▶ **TASK TO COMPLETE**: Should a line below contain the word "fixed", report it.

━━━ DATA FOR THIS EXERCISE

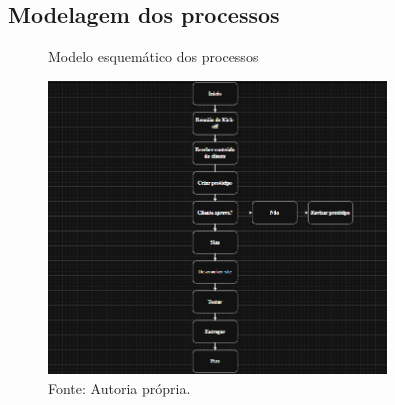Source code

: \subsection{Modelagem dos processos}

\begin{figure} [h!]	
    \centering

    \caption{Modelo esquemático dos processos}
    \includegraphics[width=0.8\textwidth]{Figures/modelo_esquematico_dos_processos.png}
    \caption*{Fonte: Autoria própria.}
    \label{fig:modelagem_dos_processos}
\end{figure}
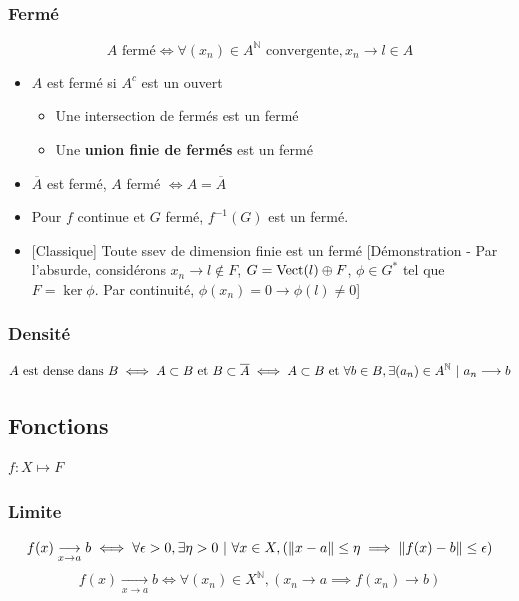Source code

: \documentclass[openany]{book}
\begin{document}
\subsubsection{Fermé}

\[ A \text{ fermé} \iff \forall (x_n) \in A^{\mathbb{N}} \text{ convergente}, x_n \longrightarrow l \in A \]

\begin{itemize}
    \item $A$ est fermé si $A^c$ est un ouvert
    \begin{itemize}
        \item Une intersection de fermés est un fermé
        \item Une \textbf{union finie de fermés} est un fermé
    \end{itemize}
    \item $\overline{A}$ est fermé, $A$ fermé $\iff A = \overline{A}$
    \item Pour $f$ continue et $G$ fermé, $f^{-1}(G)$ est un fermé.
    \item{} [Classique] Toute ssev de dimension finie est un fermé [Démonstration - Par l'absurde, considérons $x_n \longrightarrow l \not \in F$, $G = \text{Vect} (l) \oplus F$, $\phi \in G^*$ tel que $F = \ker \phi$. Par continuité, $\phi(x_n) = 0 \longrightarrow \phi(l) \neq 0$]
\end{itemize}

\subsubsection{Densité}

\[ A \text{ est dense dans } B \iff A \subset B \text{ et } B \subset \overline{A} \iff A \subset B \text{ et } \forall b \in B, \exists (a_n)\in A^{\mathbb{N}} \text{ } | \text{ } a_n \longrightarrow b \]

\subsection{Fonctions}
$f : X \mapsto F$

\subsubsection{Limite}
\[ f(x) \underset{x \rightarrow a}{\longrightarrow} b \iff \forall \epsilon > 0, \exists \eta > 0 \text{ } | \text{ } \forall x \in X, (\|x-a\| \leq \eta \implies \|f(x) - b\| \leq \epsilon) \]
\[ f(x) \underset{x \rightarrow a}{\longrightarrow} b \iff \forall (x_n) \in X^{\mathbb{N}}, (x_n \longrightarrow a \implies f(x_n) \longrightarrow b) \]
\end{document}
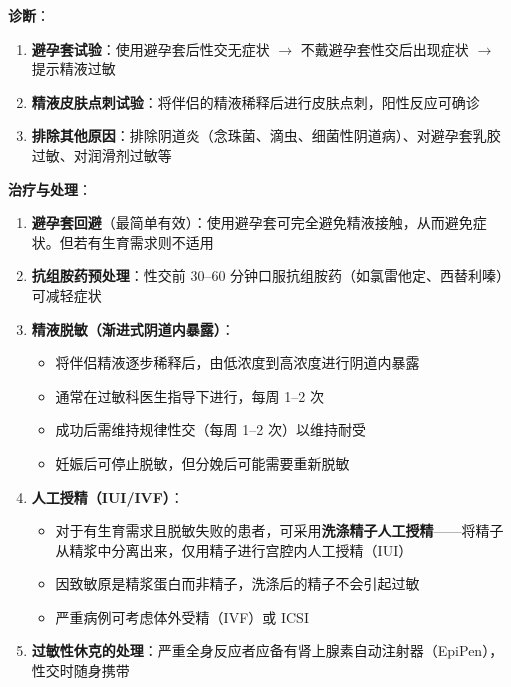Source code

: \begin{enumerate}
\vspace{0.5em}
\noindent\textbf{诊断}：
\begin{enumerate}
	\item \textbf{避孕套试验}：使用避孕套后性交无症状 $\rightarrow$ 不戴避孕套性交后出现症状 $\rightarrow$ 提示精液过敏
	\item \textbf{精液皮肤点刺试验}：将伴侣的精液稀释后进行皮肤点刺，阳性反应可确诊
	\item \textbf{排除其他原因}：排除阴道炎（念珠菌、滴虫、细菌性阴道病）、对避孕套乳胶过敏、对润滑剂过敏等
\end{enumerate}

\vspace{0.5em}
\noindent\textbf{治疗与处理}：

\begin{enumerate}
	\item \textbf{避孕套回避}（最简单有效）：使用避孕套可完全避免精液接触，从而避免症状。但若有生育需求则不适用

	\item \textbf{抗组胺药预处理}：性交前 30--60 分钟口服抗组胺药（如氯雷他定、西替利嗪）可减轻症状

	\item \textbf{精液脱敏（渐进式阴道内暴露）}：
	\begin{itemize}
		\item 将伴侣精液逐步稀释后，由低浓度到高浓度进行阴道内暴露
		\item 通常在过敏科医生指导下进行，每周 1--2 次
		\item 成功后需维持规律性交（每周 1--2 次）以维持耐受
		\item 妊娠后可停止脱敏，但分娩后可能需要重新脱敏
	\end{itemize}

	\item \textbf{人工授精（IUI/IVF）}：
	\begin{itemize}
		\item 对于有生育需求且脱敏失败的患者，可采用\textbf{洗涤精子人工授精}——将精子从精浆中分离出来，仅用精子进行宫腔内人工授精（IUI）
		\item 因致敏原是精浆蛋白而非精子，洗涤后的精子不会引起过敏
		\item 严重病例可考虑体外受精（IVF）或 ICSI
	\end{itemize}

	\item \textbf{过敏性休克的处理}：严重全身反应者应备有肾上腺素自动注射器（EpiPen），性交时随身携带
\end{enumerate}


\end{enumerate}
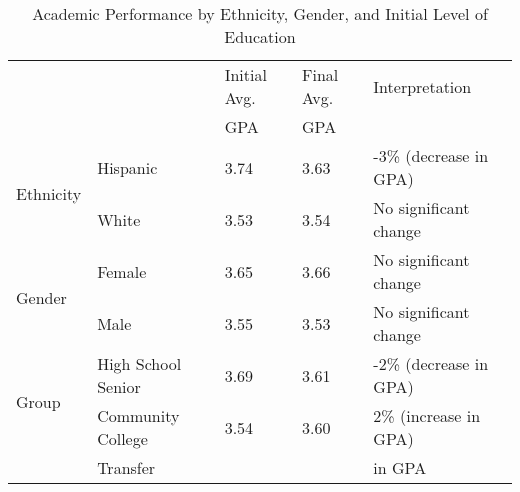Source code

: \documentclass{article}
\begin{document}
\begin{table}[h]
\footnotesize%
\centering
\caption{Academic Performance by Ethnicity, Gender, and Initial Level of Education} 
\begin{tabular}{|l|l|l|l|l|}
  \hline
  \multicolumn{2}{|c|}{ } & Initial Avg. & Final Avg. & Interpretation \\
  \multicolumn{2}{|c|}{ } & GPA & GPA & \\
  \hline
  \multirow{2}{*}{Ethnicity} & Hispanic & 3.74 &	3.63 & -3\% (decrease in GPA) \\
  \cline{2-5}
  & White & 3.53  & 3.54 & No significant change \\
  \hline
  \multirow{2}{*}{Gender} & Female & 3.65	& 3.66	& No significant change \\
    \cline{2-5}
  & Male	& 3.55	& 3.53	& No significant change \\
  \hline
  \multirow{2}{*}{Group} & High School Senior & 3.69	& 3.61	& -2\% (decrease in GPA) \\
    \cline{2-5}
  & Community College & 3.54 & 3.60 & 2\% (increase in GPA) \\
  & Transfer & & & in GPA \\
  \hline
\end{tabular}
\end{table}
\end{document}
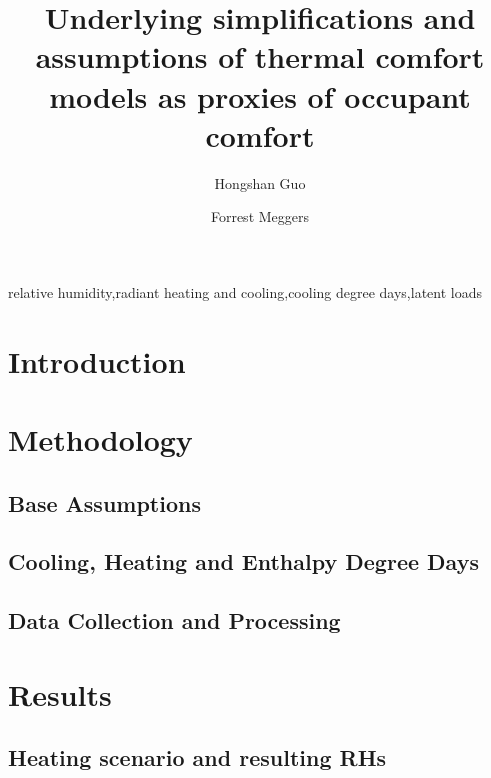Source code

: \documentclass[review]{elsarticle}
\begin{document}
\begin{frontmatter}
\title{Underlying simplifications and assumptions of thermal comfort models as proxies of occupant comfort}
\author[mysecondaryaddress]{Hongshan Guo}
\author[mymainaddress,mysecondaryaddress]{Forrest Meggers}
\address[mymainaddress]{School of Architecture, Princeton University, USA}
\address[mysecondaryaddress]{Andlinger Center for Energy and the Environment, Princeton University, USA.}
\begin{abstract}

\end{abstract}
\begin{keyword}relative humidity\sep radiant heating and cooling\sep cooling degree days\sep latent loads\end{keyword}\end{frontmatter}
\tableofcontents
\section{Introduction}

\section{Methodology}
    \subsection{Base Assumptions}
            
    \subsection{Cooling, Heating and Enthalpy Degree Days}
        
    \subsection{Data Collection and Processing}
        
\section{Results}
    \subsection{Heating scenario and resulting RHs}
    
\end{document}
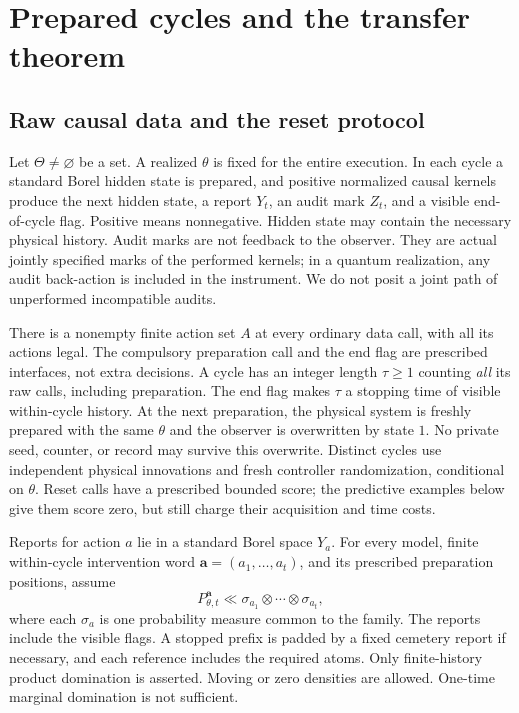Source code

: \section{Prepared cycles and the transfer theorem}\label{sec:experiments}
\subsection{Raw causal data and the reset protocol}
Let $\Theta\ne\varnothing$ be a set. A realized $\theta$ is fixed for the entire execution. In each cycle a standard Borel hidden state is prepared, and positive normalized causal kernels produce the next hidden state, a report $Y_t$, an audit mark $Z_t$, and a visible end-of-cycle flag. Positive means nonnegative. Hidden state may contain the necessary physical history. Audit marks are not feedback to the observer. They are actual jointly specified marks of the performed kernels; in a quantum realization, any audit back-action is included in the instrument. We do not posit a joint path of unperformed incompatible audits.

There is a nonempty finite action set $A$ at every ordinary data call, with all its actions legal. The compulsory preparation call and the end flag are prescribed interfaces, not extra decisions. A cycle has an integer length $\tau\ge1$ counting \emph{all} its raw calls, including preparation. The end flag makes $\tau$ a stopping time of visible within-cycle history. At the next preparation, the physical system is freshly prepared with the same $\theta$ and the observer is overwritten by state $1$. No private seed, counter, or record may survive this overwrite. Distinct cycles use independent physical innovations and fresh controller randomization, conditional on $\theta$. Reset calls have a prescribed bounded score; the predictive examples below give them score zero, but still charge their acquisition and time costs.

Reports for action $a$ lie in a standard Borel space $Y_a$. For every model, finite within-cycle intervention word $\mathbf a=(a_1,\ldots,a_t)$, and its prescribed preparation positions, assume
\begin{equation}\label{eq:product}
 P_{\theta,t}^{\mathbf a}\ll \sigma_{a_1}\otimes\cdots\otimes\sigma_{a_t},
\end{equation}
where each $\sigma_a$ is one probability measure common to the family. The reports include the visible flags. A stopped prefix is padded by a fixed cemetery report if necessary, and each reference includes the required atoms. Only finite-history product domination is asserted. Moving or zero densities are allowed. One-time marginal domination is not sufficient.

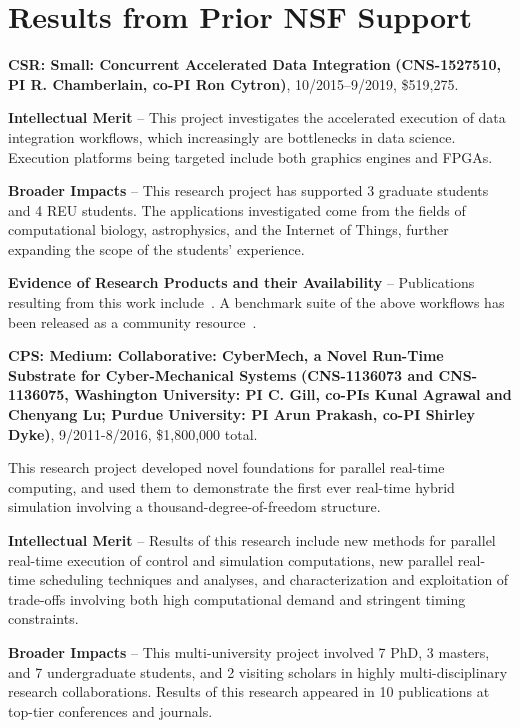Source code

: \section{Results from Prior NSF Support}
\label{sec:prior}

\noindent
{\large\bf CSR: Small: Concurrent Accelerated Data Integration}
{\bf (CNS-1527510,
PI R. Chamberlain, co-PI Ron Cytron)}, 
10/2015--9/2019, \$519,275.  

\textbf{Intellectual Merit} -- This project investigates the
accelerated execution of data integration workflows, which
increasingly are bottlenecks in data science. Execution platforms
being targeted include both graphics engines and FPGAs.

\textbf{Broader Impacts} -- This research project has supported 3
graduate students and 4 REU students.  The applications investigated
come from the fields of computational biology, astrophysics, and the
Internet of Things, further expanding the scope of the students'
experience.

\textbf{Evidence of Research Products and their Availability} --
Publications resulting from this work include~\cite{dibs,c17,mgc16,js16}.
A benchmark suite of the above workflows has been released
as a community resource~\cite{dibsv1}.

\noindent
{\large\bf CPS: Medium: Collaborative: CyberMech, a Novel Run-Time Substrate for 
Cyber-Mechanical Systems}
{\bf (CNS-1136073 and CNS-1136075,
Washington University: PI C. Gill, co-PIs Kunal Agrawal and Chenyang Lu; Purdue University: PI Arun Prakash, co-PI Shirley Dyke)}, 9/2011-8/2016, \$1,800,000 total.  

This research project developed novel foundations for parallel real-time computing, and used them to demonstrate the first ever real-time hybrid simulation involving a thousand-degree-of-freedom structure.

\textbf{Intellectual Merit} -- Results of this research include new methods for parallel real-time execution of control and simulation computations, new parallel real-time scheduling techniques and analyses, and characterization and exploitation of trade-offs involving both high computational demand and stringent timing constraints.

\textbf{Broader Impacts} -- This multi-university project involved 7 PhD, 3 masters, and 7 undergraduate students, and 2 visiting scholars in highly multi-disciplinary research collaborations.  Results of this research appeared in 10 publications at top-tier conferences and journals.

━━━━━━

▶ **EXERCISE OUTPUT**:
Let $\Theta\ne\varnothing$ be a set. A realized $\theta$ is fixed for the entire execution. In each cycle a standard Borel hidden state is prepared, and positive normalized causal kernels produce the next hidden state, a report $Y_t$, an audit mark $Z_t$, and a visible end-of-cycle flag. Positive means nonnegative. Hidden state may contain the necessary physical history. Audit marks are not feedback to the observer. They are actual jointly specified marks of the performed kernels; in a quantum realization, any audit back-action is included in the instrument. We do not posit a joint path of unperformed incompatible audits.
where each $\sigma_a$ is one probability measure common to the family. The reports include the visible flags. A stopped prefix is padded by a fixed cemetery report if necessary, and each reference includes the required atoms. Only finite-history product domination is asserted. Moving or zero densities are allowed. One-time marginal domination is not sufficient.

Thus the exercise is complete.